Bug description
When using the default ONNX embedding model in Spring AI (all-MiniLM-L6-v2
), running the embedding process asynchronously with a ThreadPoolTaskExecutor
results in inconsistent behavior and occasional runtime exceptions. The issue does not occur when executing the process synchronously.
Environment
Java Version: 17
Spring Boot Version: Latest
Spring AI Version: 1.0.0-M5
Vector Store: Qdrant (though likely unrelated)
ONNX Model: Default (all-MiniLM-L6-v2
)
Steps to reproduce
Configure a ThreadPoolTaskExecutor for handling embedding asynchronously
@Bean(name = "embeddingThreadPoolTaskExecutor")
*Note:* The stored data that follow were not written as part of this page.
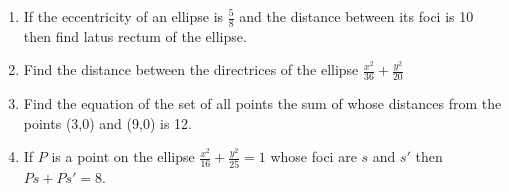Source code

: \begin{enumerate}[label=\thesubsection.\arabic*,ref=\thesubsection.\theenumi]
 \item If the eccentricity of an ellipse is $\frac{5}{8}$ and  the distance between its foci is 10 then find latus rectum of the ellipse.
 \item Find the distance between the directrices of the ellipse $\frac{x^2}{36}+\frac{y^2}{20}$
\item Find the equation of the set of all points the sum of whose distances  from the points (3,0) and (9,0) is 12.
\item If ${P}$ is a point on the ellipse $\frac{x^2}{16}+\frac{y^2}{25}=1$ whose foci  are $s$ and $s'$ then $Ps +Ps'=8$.
\end{enumerate}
public ThreadPoolTaskExecutor threadPoolTaskExecutor() {
ThreadPoolTaskExecutor executor = new ThreadPoolTaskExecutor();
executor.setCorePoolSize(2);
executor.setMaxPoolSize(4);
executor.setQueueCapacity(25);
executor.setThreadNamePrefix("EmbeddingAsyncExecutor-");
executor.setWaitForTasksToCompleteOnShutdown(true);
executor.setAwaitTerminationSeconds(60);
executor.initialize();
return executor;
}
Call an embedding process asynchronously
@Async("embeddingThreadPoolTaskExecutor")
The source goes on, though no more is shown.